Neural Pre-Attentive and Attentive Processing: -

The human visual system behaves as an adaptive system. Consider how it responds to this stimulus pattern.

What do we see when we look at the Kanizsa [1976] square? We see a square with bright interior. We see illusory boundaries. Or do we? We recognize a bright square. Technically we do not see it, because it is not there.

The Kanizsa square exits in our brain, not “out there” in physical reality on the page. Out there only four symmetric ink patterns stain the page.

In the terminology of eighteenth-century philosopher Immanuel Kant

[1783,1787], the four ink stains are noumena, “things in themselves”. Light photons bounce off the noumena and stimulate our surface receptors, retinal neurons in this case. The noumena-induced sensation produces the Kanizsa-squares phenomenon or perception in our brain. There would be no Kanizsa squares in the space-time continuum without brains or brain like systems to perceive them.

FUZZINESS AS MULTIVALENCE: -

Fuzzy theory holds that things are matters of degree. It mechanizes much of our “folk psychology”. Fuzzy theory also reduces black-white logic and mathematics to special limiting cases of gray relationships. Along the way it violates black-white “laws of logic”, in particular the law of noncontradiction not- (A and not-A) and the law of excluded middle either A or not-A, and yet resolves the paradoxes or antinomies [Kline, 1980] that these laws generate. Dose the speaker tell the truth when he says he lies? Is set A a member of itself if A equals the set of all sets that are not members of themselves? Fuzziness also provides a fresh, and deterministic, interpretation of probability and randomness.

Mathematically fuzziness means multivaluedness or multivalence and stems from the Heisenberg position-momentum uncertainty principles in quantum mechanics. Three-valued fuzziness corresponds to truth, falsehood, and indeterminacy, or to presence, absence, and ambiguity. Multivalued fuzziness corresponds to degrees of indeterminacy or ambiguity, partial occurrence of events or relations.

Bivalent paradoxes as fuzzy midpoints

Consider the bivalent paradoxes again. A California bumpersticker reads TRUST ME. Suppose instead a bumpersticker reads DON’T TRUST ME. Should we trust the driver? if we do, then, as the bumpersticker instructs, we do not. But if we don’t trust the driver, then, again in accord with the bumpersticker, we do trust the driver. The classical liar paradox has the same form. Does the liar from Crete lie when he says that all Cretans are liars? If he lies, he tells the truth. If he tells the truth, he lies. Russell’s barber is a man in a town whose advertises his services with the logo “I shave all, and only, those men who don’t shave themselves.” Who shaves the barber? If he shaves himself, then according to his logo he does not. If he does not, then according to his logo he does. Consider the card that says on one side “The sentence on the other side is true,” and says on the other side “The sentence on the other side is false.”

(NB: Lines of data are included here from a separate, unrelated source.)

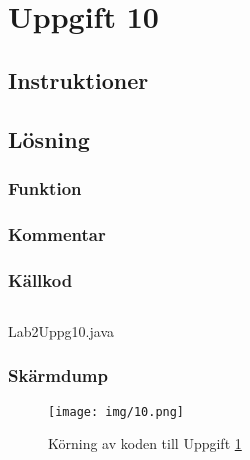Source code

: \section{Uppgift 10}\label{sec:uppg10}

\subsection{Instruktioner}


\subsection{Lösning}
\subsubsection{Funktion}

\subsubsection{Kommentar}


\subsubsection{Källkod}
\inputminted[linenos]{java}{src/Lab2Uppg10.java}
\caption{Lab2Uppg10.java}
\label{src:uppg10}


\subsubsection{Skärmdump}
\begin{figure}[htbp]
    \centering
        \texttt{[image: img/10.png]}
    \caption{Körning av koden till Uppgift \ref{sec:uppg10}}
    \label{fig:uppg10-screenshot}
\end{figure}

The “paradoxes” have the same form. A statement s and its negation not-s have the same truth-value t(s):

t (s) = t (not-s) (1)

The two statements are both TRUE (1) or both FALSE (0). This violates the laws of noncontradiction and excluded middle. For bivalent truth tables it is reminded that negation reverses truth-value:

t (not-s) = 1 - t (s)

So (1) reduces to

t (s) = 1 – t (s)

If S is true, t (S)=1 and t (not S)=0, then 1=0. If t (S)=0 it also implies the contradiction 1=0.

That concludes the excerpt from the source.